If leveraged buyout activity continues to pick up, there are plenty of mezzanine lenders ready to provide the last few dollars of financing.

In fact, the universe of investors in securities that rank below loans and bonds in a borrower’s capital structure has become quite crowded, with a number of new funds raised, some of them looking to lend with a very specialized focus.

Some bankers and other players remain skeptical that the mezzanine financing will make a comeback any time soon, however.

On March 18, Highbridge Capital Management, an alternative investment platform which is a subsidiary of JPMorgan Asset Management, announced its Highbridge Principal Strategies subsidiary raised a $5 billion fund, Highbridge Mezzanine Partners Fund II, for mezzanine investment. It expects to put half of its fund to work financing leveraged buyouts and the other half lending directly to small and mid-sized companies.

Last fall, private capital data tracker Preqin said it was tracking 69 funds that were looking to raise a combined $25 billion in funds for mezzanine investment. The funds on the market had an average target size of $405 million.

Yet mezzanine financing has declined considerably since the buyout boom years. Global companies raised more than $8 billion via 66 mezzanine deals in 2006 but closed on just $259 million last year via three deals, according to Dealogic.

“Right now there are more funds looking to invest in mezzanine deals than there are high quality mezzanine opportunities in which to invest,” said George Ball, chairman and CEO of Edelman Financial, an asset manager with a focus on private wealth management.

Kristen Campana, a partner with the law firm of Bracewell & Giuliani, represents both lenders and borrowing companies in various deals and often handles transactions that involve mezzanine financing. She said that the mezzanine space is now very active with new entrants to the market. These new entrants are often break-away funds launched by former hedge fund executives or are specialized subsidiary funds launched by hedge funds themselves.

For example, there are new mezzanine funds just targeting the oil and gas industry or funds focused only on distressed mezzanine real estate, Campana said.

“There’s a quite a degree of specialization now,” Ball said. “The larger institutional investors and hedge funds are increasingly prone to fund the more specialized mezzanine deals, with nontraditional lenders believing that they can have expertise in one or two sectors. It’s much more difficult to be truly a stand-out across the board.”

This means that smaller companies have many more sources of funding, but it also means that some of these sources have different approaches from traditional banks.

“Where traditionally companies would have had a hard time getting full financing underwritten by entire banks, they now have other options but have players that don’t work way a bank does,” Campana said. “They can be a little more nimble than a bank.
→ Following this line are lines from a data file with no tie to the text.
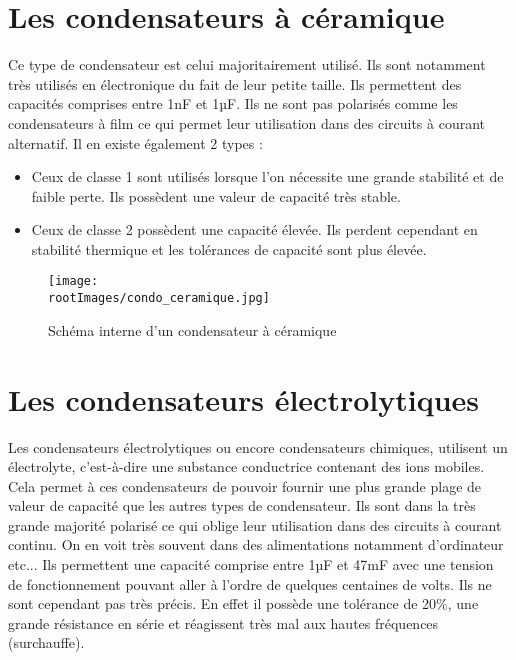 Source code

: \newpage
\section{Les condensateurs à céramique}

Ce type de condensateur est celui majoritairement utilisé. Ils sont notamment très utilisés en électronique du fait de leur petite taille. Ils permettent des capacités comprises entre 1nF et 1µF. Ils ne sont pas polarisés comme les condensateurs à film ce qui permet leur utilisation dans des circuits à courant alternatif. Il en existe également 2 types :\\

\begin{itemize}
    \item Ceux de classe 1 sont utilisés lorsque l’on nécessite une grande stabilité et de faible perte. Ils possèdent une valeur de capacité très stable.\\
    \item Ceux de classe 2 possèdent une capacité élevée. Ils perdent cependant en stabilité thermique et les tolérances de capacité sont plus élevée.
\end{itemize}

\begin{figure}[!h]
    \centering
    \texttt{[image: \\rootImages/condo\_ceramique.jpg]}
    \caption{Schéma interne d'un condensateur à céramique}
\end{figure}


\newpage
\section{Les condensateurs électrolytiques}

Les condensateurs électrolytiques ou encore condensateurs chimiques, utilisent un électrolyte, c’est-à-dire une substance conductrice contenant des ions mobiles. Cela permet à ces condensateurs de pouvoir fournir une plus grande plage de valeur de capacité que les autres types de condensateur. Ils sont dans la très grande majorité polarisé ce qui oblige leur utilisation dans des circuits à courant continu. On en voit très souvent dans des alimentations notamment d'ordinateur etc... Ils permettent une capacité comprise entre 1µF et 47mF avec une tension de fonctionnement pouvant aller à l’ordre de quelques centaines de volts. Ils ne sont cependant pas très précis. En effet il possède une tolérance de 20\%, une grande résistance en série et réagissent très mal aux hautes fréquences (surchauffe).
It doesn’t take a week or two to get an answer on a mezzanine or bridge facility. But they have a different process.”

The promise of larger returns is attracting investors. “There’s a great deal of money in hedge funds now looking for some sort of asymmetrical return and direct mezzanine deals offer that opportunity,” said Ball. He said that the mid-to-high teen return on debt not directly correlated to the stock market makes a strong case for investor involvement.
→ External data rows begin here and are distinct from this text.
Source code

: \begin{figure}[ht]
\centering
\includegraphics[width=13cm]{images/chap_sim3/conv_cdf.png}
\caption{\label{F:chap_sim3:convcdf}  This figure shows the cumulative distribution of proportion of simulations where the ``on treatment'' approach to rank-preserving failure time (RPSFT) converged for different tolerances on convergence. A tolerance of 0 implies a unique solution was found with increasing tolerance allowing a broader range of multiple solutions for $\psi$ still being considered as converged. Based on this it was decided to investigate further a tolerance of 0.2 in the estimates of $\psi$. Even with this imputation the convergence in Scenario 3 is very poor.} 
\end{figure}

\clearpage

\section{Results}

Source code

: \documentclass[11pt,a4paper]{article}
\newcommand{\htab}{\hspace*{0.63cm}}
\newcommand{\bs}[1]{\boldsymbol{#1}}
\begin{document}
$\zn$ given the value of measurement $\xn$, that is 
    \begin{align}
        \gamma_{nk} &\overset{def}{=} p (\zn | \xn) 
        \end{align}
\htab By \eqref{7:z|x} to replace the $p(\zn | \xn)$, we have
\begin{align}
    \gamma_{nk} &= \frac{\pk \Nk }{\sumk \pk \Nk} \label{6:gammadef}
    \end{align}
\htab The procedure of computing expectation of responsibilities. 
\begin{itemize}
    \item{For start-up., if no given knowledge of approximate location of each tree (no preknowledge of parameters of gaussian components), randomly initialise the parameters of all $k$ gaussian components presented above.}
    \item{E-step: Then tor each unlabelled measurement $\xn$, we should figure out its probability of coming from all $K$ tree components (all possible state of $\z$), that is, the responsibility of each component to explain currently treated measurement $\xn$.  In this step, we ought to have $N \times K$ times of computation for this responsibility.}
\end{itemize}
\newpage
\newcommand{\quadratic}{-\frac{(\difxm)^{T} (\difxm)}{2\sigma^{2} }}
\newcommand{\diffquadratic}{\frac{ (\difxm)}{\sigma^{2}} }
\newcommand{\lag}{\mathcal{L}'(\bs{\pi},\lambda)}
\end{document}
A study of the European mezzanine debt market published by private equity firm Partners Group this month found that investments from vintage years 1989, 1991, 1996 and 2009 all had internal rates of return above 20%, with 2009’s rate of return at 43.5%.

The study, which looked at returns since 1989, found that even the weak vintage years had rates of return well above 10%. Mezzanine investments had a median return of 18.7%. The study examined 439 mezzanine investors between 1989 and 2009.

Ball said that smaller mezzanine investment groups have evolved out of banks for the past several years. “A number of people who were with banks left in the 2009 to 2011 period,” he said. “The traditional banks were unwilling to do mezzanine deals,” he said. “It’s said that they were being discouraged by their regulators from doing them and seeking activity rather than inactivity many of these mezzanine specialists joined hedge funds so they’re there.”

But the deal flow the investors hope for has yet to materialize. “The fundamental issue is a lack of deals. You can’t finance what doesn’t exist,” said Hank D’Alessandro, head of Morgan Stanley Credit Partners, the mezzanine debt unit of Morgan Stanley.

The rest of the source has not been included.